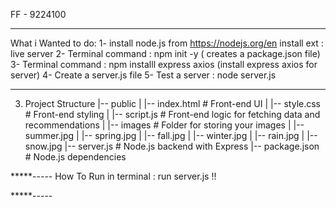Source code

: FF - 9224100
*****************
What i Wanted to do: 
1- install node.js  from https://nodejs.org/en
install ext : live server 
2- Terminal command : npm init -y ( creates a package.json file)
3- Terminal command : npm installl express axios (install express axios for server)
4- Create a server.js file 
5- Test a server : node server.js
*****************
3. Project Structure
|-- public
|   |-- index.html       # Front-end UI
|   |-- style.css        # Front-end styling
|   |-- script.js        # Front-end logic for fetching data and recommendations
|   |-- images           # Folder for storing your images
|       |-- summer.jpg
|       |-- spring.jpg
|       |-- fall.jpg
|       |-- winter.jpg
|       |-- rain.jpg
|       |-- snow.jpg
|-- server.js            # Node.js backend with Express
|-- package.json         # Node.js dependencies

*****-----
 How To Run
 in terminal : run server.js
 !!

*****-----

◆ Task brief
With the pictures excluded, retype the records above verbatim.

◆ Written answer
Source code

: FF - 9224100
*****************
What i Wanted to do: 
1- install node.js  from https://nodejs.org/en
install ext : live server 
2- Terminal command : npm init -y ( creates a package.json file)
3- Terminal command : npm installl express axios (install express axios for server)
4- Create a server.js file 
5- Test a server : node server.js
*****************
3. Project Structure
|-- public
|   |-- index.html       # Front-end UI
|   |-- style.css        # Front-end styling
|   |-- script.js        # Front-end logic for fetching data and recommendations
|   |-- images           # Folder for storing your images
|       |-- summer.jpg
|       |-- spring.jpg
|       |-- fall.jpg
|       |-- winter.jpg
|       |-- rain.jpg
|       |-- snow.jpg
|-- server.js            # Node.js backend with Express
|-- package.json         # Node.js dependencies

*****-----
 How To Run
 in terminal : run server.js
 !!

*****-----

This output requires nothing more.